Sogou hosts and provides a wide variety of products and services that enable advertisers to advertise products and services, and users to exchange information and engage in various online activities. Sogou may be subject to claims, investigations, or negative publicity relating to such activities. PRC laws and regulations relating to the liability of providers of online products and services for activities of their users are undeveloped, and their current and future reach are unclear. Sogou also place advertisements on third-party Internet properties, and Sogou offer products and services developed or created by third parties. Sogou may be subject to claims concerning these products and services based on its involvement in providing access to them, even if it does not offer the products and services directly. Sogou could be required to spend considerable financial and managerial resources defending any such claims, and they could result in its having to pay monetary damages or penalties or ceasing certain aspects of its business, which could have an adverse effect on its business and results of operations.

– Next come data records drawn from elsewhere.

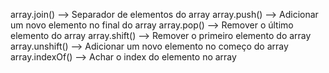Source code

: array.join() --> Separador de elementos do array
array.push() --> Adicionar um novo elemento no final do array
array.pop() --> Remover o último elemento do array
array.shift() --> Remover o primeiro elemento do array
array.unshift() --> Adicionar um novo elemento no começo do array
array.indexOf() --> Achar o index do elemento no array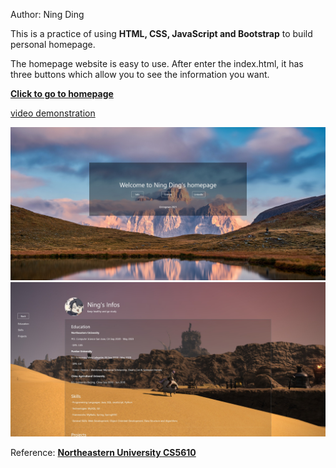 Author: Ning Ding

This is a practice of using **HTML, CSS, JavaScript and Bootstrap** to build personal homepage.

The homepage website is easy to use. After enter the index.html, it has three buttons which allow you to see the information you want.

**[Click to go to homepage](https://ningowo.github.io/)**

[video demonstration](https://youtu.be/JiyvxUkjyPQ)

![preview_image1](https://github.com/ningowo/ningowo.github.io/blob/main/images/display1.jpg)
![preview_image2](https://github.com/ningowo/ningowo.github.io/blob/main/images/display2.jpg)


Reference: **[Northeastern University CS5610](https://johnguerra.co/classes/webDevelopment_spring_2021/)**
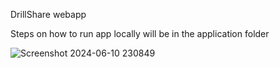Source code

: DrillShare webapp 

Steps on how to run app locally will be in the application folder



![Screenshot 2024-06-10 230849](https://github.com/arsanyattalla/DrillShare-webapp/assets/67488163/66d3f57b-17b2-4992-8f02-bf0060439b7a)
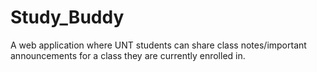 # Study_Buddy

A web application where UNT students can share class notes/important announcements for a class they are currently enrolled in.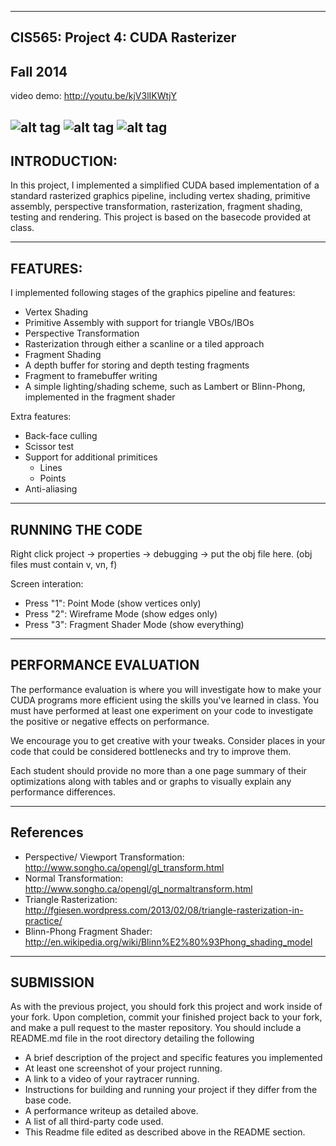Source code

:-------------------------------------------------------------------------------
CIS565: Project 4: CUDA Rasterizer
-------------------------------------------------------------------------------
Fall 2014
-------------------------------------------------------------------------------

video demo: http://youtu.be/kjV3lIKWtjY

![alt tag](https://github.com/radiumyang/Project4-Rasterizer/blob/master/buddha_blinn_0.JPG)
![alt tag](https://github.com/radiumyang/Project4-Rasterizer/blob/master/dragon_blinn_0.JPG)
![alt tag](https://github.com/radiumyang/Project4-Rasterizer/blob/master/cow_blinn_1.JPG)
-------------------------------------------------------------------------------
INTRODUCTION:
-------------------------------------------------------------------------------
In this project, I implemented a simplified CUDA based implementation of a standard rasterized graphics pipeline, including vertex shading, primitive assembly, perspective transformation, rasterization, fragment shading, testing and rendering. This project is based on the basecode provided at class.


-------------------------------------------------------------------------------
FEATURES:
-------------------------------------------------------------------------------
I implemented following stages of the graphics pipeline and features:

* Vertex Shading
* Primitive Assembly with support for triangle VBOs/IBOs
* Perspective Transformation
* Rasterization through either a scanline or a tiled approach
* Fragment Shading
* A depth buffer for storing and depth testing fragments
* Fragment to framebuffer writing
* A simple lighting/shading scheme, such as Lambert or Blinn-Phong, implemented in the fragment shader

Extra features:
   * Back-face culling
   * Scissor test
   * Support for additional primitices
	 * Lines
	 * Points
   * Anti-aliasing

-------------------------------------------------------------------------------
RUNNING THE CODE
-------------------------------------------------------------------------------
Right click project -> properties -> debugging -> put the obj file here. (obj files must contain v, vn, f)

Screen interation:
* Press "1": Point Mode (show vertices only)
* Press "2": Wireframe Mode (show edges only)
* Press "3": Fragment Shader Mode (show everything)

-------------------------------------------------------------------------------
PERFORMANCE EVALUATION
-------------------------------------------------------------------------------
The performance evaluation is where you will investigate how to make your CUDA
programs more efficient using the skills you've learned in class. You must have
performed at least one experiment on your code to investigate the positive or
negative effects on performance. 

We encourage you to get creative with your tweaks. Consider places in your code
that could be considered bottlenecks and try to improve them. 

Each student should provide no more than a one page summary of their
optimizations along with tables and or graphs to visually explain any
performance differences.

-------------------------------------------------------------------------------
References
-------------------------------------------------------------------------------
* Perspective/ Viewport Transformation: http://www.songho.ca/opengl/gl_transform.html 
* Normal Transformation: http://www.songho.ca/opengl/gl_normaltransform.html 
* Triangle Rasterization: http://fgiesen.wordpress.com/2013/02/08/triangle-rasterization-in-practice/ 
* Blinn-Phong Fragment Shader: http://en.wikipedia.org/wiki/Blinn%E2%80%93Phong_shading_model

---
SUBMISSION
---
As with the previous project, you should fork this project and work inside of
your fork. Upon completion, commit your finished project back to your fork, and
make a pull request to the master repository.  You should include a README.md
file in the root directory detailing the following

* A brief description of the project and specific features you implemented
* At least one screenshot of your project running.
* A link to a video of your raytracer running.
* Instructions for building and running your project if they differ from the
  base code.
* A performance writeup as detailed above.
* A list of all third-party code used.
* This Readme file edited as described above in the README section.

Privacy concerns or security breaches relating to Sogous platforms could damage its reputation, deter current and potential users and advertisers from using its products and services, and expose it to legal penalties and liability.
Sogou collects, processes, and stores on its servers significant amounts of data concerning its users. While Sogou has taken steps to protect its user data, its security measures could be compromised, because techniques used to sabotage or obtain unauthorized access to systems change frequently and generally are not recognized until they are launched against a target, and Sogou may be unable to anticipate these techniques or to implement adequate preventative measures. In addition, Sogou is subject to various regulatory requirements relating to the security and privacy of such data, including restrictions on the collection and use of personal information of users and steps Sogou must take to prevent personal data from being divulged, stolen, or tampered with. Regulatory requirements regarding the protection of such data are constantly evolving and can be subject to significant change, making the extent of Sogous responsibility in that regard uncertain. For example, the PRC Cybersecurity Law became effective in June 2017, but it is unclear as to the circumstances and standard under which the law would apply and violations would be found, and there are great uncertainties as to the interpretation and application of the law. It is possible that Sogous data protection practice is or will be inconsistent with regulatory requirements. Complying with such requirements could cause Sogou to incur substantial expenses or to alter or change its practice in a manner that could harm its business. Any systems failure or compromise of Sogous security, including through employee error, that results in the release of its user data could seriously harm its reputation and brand, impair its ability to retain and attract users and advertisers, expose it to liability to users whose data is released, and subject it to sanctions and penalties from regulatory authorities. Sogou also could be liable for any security breaches of its advertisers confidential information. Any security breaches exposing such information could damage Sogous reputation and deter current and potential users and advertisers from using its services.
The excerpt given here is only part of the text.